◆ **Your task**: Find the lines below in which the string "function" occurs. Copy each one.

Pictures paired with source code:
-=-=-=-=-

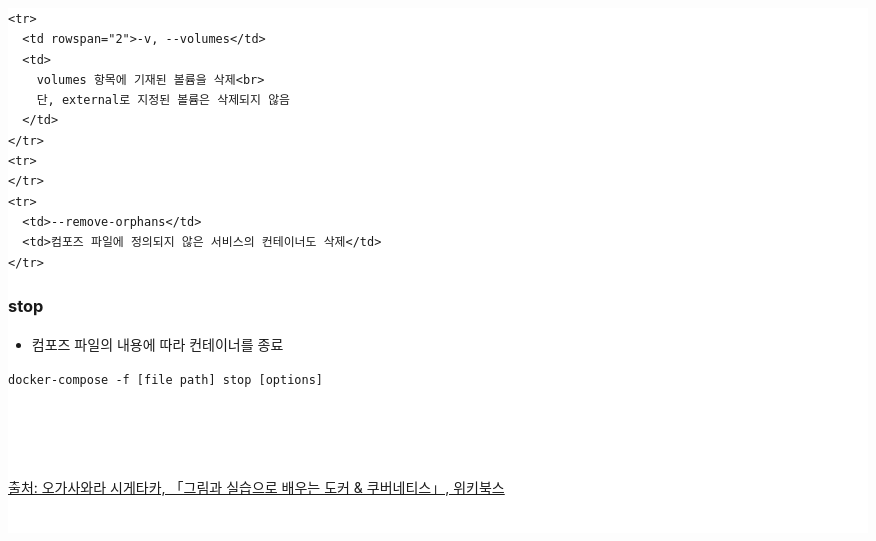     <tr>
      <td rowspan="2">-v, --volumes</td>
      <td>
        volumes 항목에 기재된 볼륨을 삭제<br>
        단, external로 지정된 볼륨은 삭제되지 않음
      </td>
    </tr>
    <tr>
    </tr>
    <tr>
      <td>--remove-orphans</td>
      <td>컴포즈 파일에 정의되지 않은 서비스의 컨테이너도 삭제</td>
    </tr>
  </tbody>
</table>

<p></p>

### stop

- 컴포즈 파일의 내용에 따라 컨테이너를 종료

```docker
docker-compose -f [file path] stop [options]
```

<br />
<br />
<br />

[출처: 오가사와라 시게타카, 「그림과 실습으로 배우는 도커 & 쿠버네티스」, 위키북스](https://wikibook.co.kr/dkkb/)

<br />
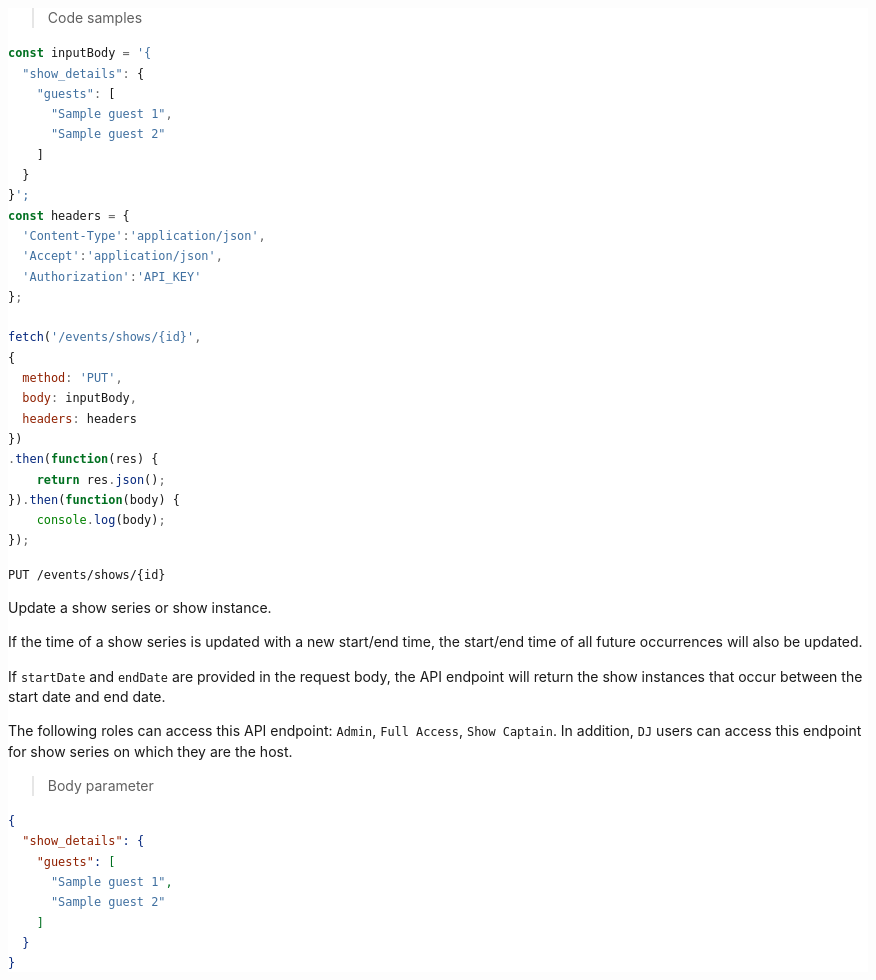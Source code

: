<a id="opIdUpdateShow"></a>

> Code samples

```javascript
const inputBody = '{
  "show_details": {
    "guests": [
      "Sample guest 1",
      "Sample guest 2"
    ]
  }
}';
const headers = {
  'Content-Type':'application/json',
  'Accept':'application/json',
  'Authorization':'API_KEY'
};

fetch('/events/shows/{id}',
{
  method: 'PUT',
  body: inputBody,
  headers: headers
})
.then(function(res) {
    return res.json();
}).then(function(body) {
    console.log(body);
});

```

`PUT /events/shows/{id}`

Update a show series or show instance.

If the time of a show series is updated with a new start/end time, the start/end time of all future occurrences will also be updated.

If `startDate` and `endDate` are provided in the request body, the API endpoint will return the show instances that occur between the start date and end date.

The following roles can access this API endpoint: `Admin`, `Full Access`, `Show Captain`. In addition, `DJ` users can access this endpoint for show series on which they are the host.

> Body parameter

```json
{
  "show_details": {
    "guests": [
      "Sample guest 1",
      "Sample guest 2"
    ]
  }
}
```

-=-=-=-=-

◆ **Answer box**:
.then(function(res) {
}).then(function(body) {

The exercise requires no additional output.